The name "Melissani" comes either from the nymph "Melissanthi" who committed suicide by falling into the waters of the cave after god Pan rejected her love or from folk tradition after the maiden shepherd Melissanthi who accidentally fell in the cave, searching for her lost sheep or less likely has its roots in Homer’s Odyssey where the cave is cited as the home of Melisses (human souls, literally “bees”) and after laying his eyes on it, following Goddess Athena’s suggestion, Odysseus recognized his homeland. The use of the cave as a sacred site in antiquity has been documented from excavations on the small islet in the center of the lake, which yielded 4th and 3rd century BC artifacts that attest the worship of the half- goat god Pan and the Nymphs (hence the Melissani Cave is also called the Nymph Cave). The factors that seem to have made the cave ideal as a place of worship were its vaulted shape, its inaccessibility, and the presence of the aquatic element along with the vegetation and the complex geometric surfaces formed by stalactites.
It is a cenote, a submerged doline, with a NNW-SSE orientation developing in thin to medium bedded Upper Cretaceous (100.5-66.0 My) limestones of the Pre-Apulian zone and its shape is determined by the main system of joints that occur in the region. The current shape with the vertical and overhanging wall is attributed to the collapse of a large part of the roof after the earthquakes of 1953, which represents the natural vertical oval-shaped entrance of the cave, measuring 15x25m. (Figure 1&2).
Inside the cave, 20m below the ground surface and under the natural entrance there is a lake measuring 60x40 with a depth ranging from 10 to 35m. The total length of the accessible part of the cave is 160 m. Almost the entire area of the cave is covered by water with the exception of a 30 meters long islet, created by a debris dome that derived from the collapse of the roof (Figure 3). This islet divides the cave into two chambers starting just before the entrance of the cavernous part of the cave with a ceiling height of 18 m. A narrow channel parallel to the islet connects the first lake to a second one, which constitutes the second part of the cave (Figure 4).

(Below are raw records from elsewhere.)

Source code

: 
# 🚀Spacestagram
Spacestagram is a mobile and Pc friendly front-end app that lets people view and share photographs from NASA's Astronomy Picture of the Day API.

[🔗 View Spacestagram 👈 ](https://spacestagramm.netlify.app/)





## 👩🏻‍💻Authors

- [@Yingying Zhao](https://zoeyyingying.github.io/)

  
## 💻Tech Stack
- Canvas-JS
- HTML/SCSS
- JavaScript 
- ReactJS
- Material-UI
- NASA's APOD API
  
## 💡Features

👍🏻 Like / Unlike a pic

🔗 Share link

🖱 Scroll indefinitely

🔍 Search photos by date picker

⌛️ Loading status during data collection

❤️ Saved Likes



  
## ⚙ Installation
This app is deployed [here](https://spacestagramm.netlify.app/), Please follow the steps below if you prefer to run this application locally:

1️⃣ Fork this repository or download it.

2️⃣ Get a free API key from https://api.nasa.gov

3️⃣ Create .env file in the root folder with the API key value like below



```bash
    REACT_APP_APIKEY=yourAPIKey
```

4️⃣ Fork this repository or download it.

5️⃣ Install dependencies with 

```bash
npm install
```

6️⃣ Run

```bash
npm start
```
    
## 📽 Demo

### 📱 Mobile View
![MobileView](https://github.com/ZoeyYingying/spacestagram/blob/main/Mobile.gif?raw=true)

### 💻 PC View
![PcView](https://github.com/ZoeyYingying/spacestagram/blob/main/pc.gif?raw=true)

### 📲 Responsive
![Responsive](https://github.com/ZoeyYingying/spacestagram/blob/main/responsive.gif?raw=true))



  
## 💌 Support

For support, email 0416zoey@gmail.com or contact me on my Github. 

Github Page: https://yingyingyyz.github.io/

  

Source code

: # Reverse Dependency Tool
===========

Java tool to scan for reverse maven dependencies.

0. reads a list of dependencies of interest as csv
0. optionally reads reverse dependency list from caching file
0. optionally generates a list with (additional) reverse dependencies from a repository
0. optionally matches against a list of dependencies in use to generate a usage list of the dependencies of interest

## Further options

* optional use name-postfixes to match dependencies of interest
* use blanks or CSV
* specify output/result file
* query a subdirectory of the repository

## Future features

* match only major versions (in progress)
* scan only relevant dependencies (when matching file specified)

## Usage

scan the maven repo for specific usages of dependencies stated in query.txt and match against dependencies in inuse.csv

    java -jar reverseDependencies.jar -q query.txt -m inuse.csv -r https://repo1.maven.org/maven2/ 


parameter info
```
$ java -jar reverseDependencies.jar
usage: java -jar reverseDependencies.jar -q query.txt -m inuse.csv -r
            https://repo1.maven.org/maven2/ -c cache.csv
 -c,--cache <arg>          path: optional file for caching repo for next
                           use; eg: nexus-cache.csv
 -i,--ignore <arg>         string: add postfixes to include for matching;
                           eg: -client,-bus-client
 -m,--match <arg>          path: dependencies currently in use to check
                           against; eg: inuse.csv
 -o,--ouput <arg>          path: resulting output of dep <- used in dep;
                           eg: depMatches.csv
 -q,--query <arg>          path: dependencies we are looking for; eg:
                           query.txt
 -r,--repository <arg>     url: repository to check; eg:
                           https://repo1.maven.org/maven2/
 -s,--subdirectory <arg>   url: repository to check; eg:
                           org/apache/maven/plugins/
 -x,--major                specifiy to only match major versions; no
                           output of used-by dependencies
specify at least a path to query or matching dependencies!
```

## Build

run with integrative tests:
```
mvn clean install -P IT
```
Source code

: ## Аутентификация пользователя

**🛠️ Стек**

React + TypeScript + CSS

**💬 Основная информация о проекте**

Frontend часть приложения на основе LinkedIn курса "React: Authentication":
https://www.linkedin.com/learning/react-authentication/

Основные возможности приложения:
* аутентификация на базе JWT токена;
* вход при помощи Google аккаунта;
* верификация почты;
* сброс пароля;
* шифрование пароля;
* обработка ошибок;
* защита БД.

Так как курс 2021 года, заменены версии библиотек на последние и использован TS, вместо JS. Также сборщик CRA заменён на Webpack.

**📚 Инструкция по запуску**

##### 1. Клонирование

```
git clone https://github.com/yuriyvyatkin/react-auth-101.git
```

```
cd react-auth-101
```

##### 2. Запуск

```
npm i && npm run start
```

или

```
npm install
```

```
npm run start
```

The walls of the cave are ornamented by amazing stalactites (Figure 5) which have abnormal growth, this phenomenon due to the air currents that develop inside the cave combined with the relative movement of limestone blocks. Stalactite ages range from 16,400 +/- 300 to 20,400 +/- 500 years.
Underwater exploration indicated that at the southernmost part the cave continues as a 240 m long siphon, where in the first 180 m there are two chambers, 27 to 33 m long respectively, having 1 m exposed to air. In this part of the cave there are a few stalactites. After the first 180 m, the roof gradually gets lower and at 200 m from the entrance of the siphon there is only a small and narrow passage measuring 6x3m. This siphon has many stalactites and ends up in an inaccessible crevice due to collapses. However, there are indications that the cave is communicating with the rest of the area's karstic network. In addition, under the artificial entrance, at the point where visitors board the boats at -20 m, a second siphon of smaller dimensions begins. It is a small tunnel measuring 1.50x0.80 m which is probably closed by rock falls. The water of the lake consists of fresh and sea water in a 5:1 ratio (Figure 6). The visitors approach the cenote through a 70 m long artificial downhill tunnel that gets to a small pier, from where the tour to the accessible part of the cave takes place by boat.
The vegetation around Melissani Cave is of the typical Mediterranean maquis type, with evergreen, broad-leaved shrub, which, wherever present in Cephalonia, forms an exquisite landscape of high aesthetic value. Characteristic species, among many others, are the Kermes Oak (Quercus coccifera), the Mastic (Pistacia lentiscus) and the Carob (Ceratonia siliqua). In spring, one can encounter several orchids, such as Serapias bergonii. Moreover, the humid and shady conditions around the cave lake favourthe occurrence of ferns, such as the Southern Polypody Polypodium cambricum. Regarding the fauna, the visitor will easily notice the Rock Pigeons (Columba livia) that nest on the walls of the cave and are present on the small island in the middle of the lake, or even be lucky enough to encounter rare visitors, such as the Eurasian Bittern (Botaurus stellaris) an Endangered bird species for Greece. Moreover, in the water, some may be able to observe a few European Eels (Anguilla anguilla) that live in the dense underground water network of the island and can be seen where the water reaches the surface, like here in Melissani or in Karavomilos, also elsewhere. Τhe European Eel is globally evaluated as Critically Endangered (CR), according to the IUCN.